Excerpted data ::
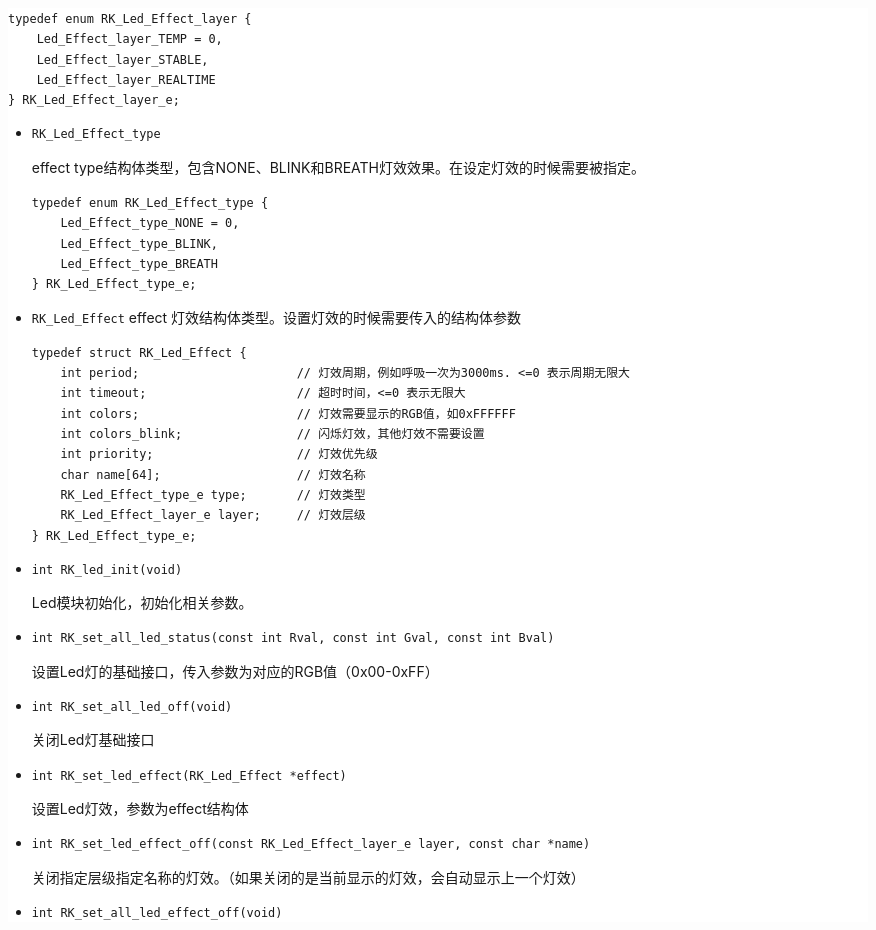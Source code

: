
   ```
  typedef enum RK_Led_Effect_layer {
      Led_Effect_layer_TEMP = 0, 
      Led_Effect_layer_STABLE,
      Led_Effect_layer_REALTIME
  } RK_Led_Effect_layer_e;
  ```


- `RK_Led_Effect_type`

  effect type结构体类型，包含NONE、BLINK和BREATH灯效效果。在设定灯效的时候需要被指定。

  ```
  typedef enum RK_Led_Effect_type {
      Led_Effect_type_NONE = 0,
      Led_Effect_type_BLINK,
      Led_Effect_type_BREATH
  } RK_Led_Effect_type_e;
  
  ```

- `RK_Led_Effect`
  effect 灯效结构体类型。设置灯效的时候需要传入的结构体参数

  ```
  typedef struct RK_Led_Effect {
      int period;                      // 灯效周期，例如呼吸一次为3000ms. <=0 表示周期无限大
      int timeout;                     // 超时时间，<=0 表示无限大
      int colors;                      // 灯效需要显示的RGB值，如0xFFFFFF
      int colors_blink;                // 闪烁灯效，其他灯效不需要设置
      int priority;                    // 灯效优先级
      char name[64];                   // 灯效名称
      RK_Led_Effect_type_e type;       // 灯效类型
      RK_Led_Effect_layer_e layer;     // 灯效层级
  } RK_Led_Effect_type_e;
  ```


- `int RK_led_init(void)`

  Led模块初始化，初始化相关参数。

- `int RK_set_all_led_status(const int Rval, const int Gval, const int Bval)`

  设置Led灯的基础接口，传入参数为对应的RGB值（0x00-0xFF）

- `int RK_set_all_led_off(void)`

  关闭Led灯基础接口

- `int RK_set_led_effect(RK_Led_Effect *effect)`

  设置Led灯效，参数为effect结构体

- `int RK_set_led_effect_off(const RK_Led_Effect_layer_e layer, const char *name)`

  关闭指定层级指定名称的灯效。（如果关闭的是当前显示的灯效，会自动显示上一个灯效）

- `int RK_set_all_led_effect_off(void)`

Your objective :: From the records above, copy each line where the word "name" can be found.

Answer ::
      char name[64];                   // 灯效名称
- `int RK_set_led_effect_off(const RK_Led_Effect_layer_e layer, const char *name)`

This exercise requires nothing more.